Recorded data
-*-

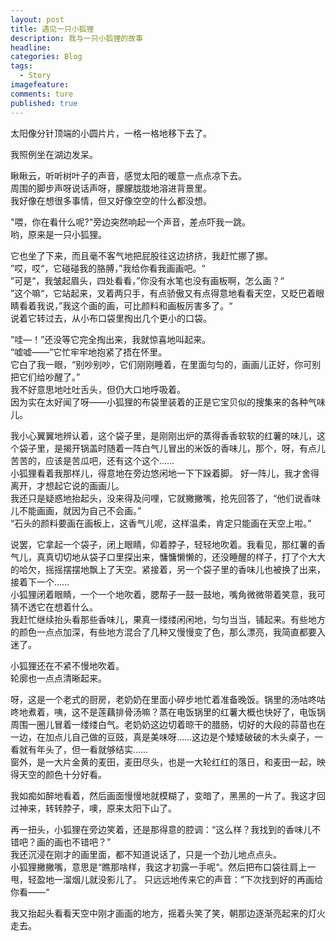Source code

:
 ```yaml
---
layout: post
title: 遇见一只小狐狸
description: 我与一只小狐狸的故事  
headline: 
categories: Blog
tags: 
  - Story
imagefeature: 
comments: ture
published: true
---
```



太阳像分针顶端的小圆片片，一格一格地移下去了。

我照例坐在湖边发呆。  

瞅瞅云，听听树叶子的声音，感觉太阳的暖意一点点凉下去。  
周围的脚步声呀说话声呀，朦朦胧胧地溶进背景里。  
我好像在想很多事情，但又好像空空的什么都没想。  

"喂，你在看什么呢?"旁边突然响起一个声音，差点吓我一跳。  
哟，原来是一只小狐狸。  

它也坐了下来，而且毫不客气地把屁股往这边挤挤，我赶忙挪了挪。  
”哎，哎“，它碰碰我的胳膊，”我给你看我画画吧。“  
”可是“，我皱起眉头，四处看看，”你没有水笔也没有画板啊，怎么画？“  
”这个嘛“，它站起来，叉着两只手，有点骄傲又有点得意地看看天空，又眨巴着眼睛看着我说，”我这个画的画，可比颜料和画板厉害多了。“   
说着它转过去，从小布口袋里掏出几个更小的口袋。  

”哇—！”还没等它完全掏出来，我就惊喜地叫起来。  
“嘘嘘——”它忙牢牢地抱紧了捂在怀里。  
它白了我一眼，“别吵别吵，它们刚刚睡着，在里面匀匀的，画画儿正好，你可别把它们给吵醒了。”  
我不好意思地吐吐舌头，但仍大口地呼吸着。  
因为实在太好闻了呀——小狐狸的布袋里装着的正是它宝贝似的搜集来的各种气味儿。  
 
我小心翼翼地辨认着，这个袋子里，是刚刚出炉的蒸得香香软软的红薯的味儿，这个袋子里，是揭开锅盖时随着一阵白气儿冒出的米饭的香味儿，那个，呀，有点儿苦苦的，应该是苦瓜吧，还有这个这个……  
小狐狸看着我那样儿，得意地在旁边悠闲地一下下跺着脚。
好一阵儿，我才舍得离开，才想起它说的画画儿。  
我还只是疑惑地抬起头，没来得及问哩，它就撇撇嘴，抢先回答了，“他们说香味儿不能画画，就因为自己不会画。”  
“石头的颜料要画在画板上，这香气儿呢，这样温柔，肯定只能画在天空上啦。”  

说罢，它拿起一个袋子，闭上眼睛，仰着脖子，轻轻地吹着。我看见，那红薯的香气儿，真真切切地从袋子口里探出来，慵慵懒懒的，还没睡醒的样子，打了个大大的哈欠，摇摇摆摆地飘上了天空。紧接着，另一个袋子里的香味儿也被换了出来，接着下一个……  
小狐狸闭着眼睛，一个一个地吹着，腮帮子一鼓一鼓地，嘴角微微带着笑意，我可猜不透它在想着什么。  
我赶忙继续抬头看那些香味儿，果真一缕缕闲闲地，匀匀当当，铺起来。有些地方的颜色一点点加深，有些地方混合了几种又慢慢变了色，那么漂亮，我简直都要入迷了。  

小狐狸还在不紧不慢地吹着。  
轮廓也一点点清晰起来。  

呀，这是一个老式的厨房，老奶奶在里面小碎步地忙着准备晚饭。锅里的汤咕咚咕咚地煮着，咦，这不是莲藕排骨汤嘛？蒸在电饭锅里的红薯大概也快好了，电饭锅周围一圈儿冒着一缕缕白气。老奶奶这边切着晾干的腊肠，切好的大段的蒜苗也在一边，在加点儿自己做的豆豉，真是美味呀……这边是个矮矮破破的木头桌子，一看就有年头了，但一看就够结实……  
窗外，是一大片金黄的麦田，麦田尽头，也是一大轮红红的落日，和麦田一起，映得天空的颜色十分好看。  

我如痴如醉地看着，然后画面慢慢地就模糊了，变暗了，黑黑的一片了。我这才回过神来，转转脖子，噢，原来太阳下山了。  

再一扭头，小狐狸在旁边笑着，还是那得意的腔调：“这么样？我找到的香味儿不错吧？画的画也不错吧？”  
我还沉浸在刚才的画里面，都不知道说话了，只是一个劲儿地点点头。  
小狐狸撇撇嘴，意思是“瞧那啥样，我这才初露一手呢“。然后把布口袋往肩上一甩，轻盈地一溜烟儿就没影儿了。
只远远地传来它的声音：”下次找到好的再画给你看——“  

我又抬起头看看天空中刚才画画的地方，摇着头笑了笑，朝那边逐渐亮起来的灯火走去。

-*-

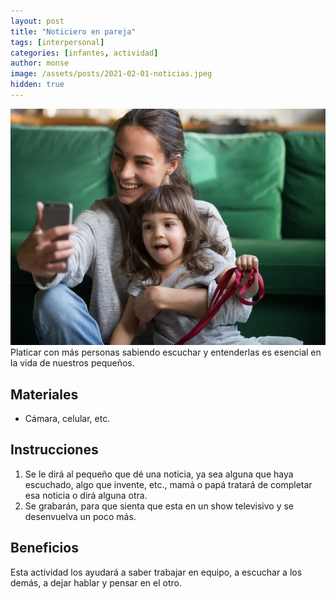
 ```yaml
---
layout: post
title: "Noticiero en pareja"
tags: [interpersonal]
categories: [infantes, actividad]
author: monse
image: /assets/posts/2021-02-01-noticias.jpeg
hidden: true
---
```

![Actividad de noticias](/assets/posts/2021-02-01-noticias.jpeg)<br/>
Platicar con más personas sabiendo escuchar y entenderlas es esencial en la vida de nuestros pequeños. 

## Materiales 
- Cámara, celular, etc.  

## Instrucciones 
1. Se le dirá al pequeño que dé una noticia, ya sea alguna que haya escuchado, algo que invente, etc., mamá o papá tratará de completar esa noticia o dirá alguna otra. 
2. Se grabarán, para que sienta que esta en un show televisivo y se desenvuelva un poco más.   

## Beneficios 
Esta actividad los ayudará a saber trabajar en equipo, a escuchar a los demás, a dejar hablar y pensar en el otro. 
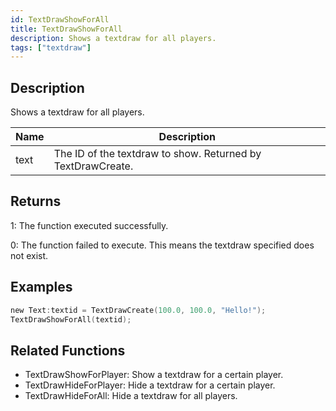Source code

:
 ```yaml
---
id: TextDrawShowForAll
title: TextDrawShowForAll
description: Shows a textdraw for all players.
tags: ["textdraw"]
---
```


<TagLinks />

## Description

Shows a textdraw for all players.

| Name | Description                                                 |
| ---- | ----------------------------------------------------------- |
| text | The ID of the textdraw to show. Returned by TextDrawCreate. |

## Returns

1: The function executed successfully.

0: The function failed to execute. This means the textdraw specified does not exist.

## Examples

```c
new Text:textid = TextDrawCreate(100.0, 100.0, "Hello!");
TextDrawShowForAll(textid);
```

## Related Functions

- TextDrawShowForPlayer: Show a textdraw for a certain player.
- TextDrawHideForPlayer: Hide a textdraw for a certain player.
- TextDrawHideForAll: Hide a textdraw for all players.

-*-

__EXERCISE DESCRIPTION__
The expected answer is a number and nothing else: how many lines above include the word "posts".

__ANSWER SPACE__
2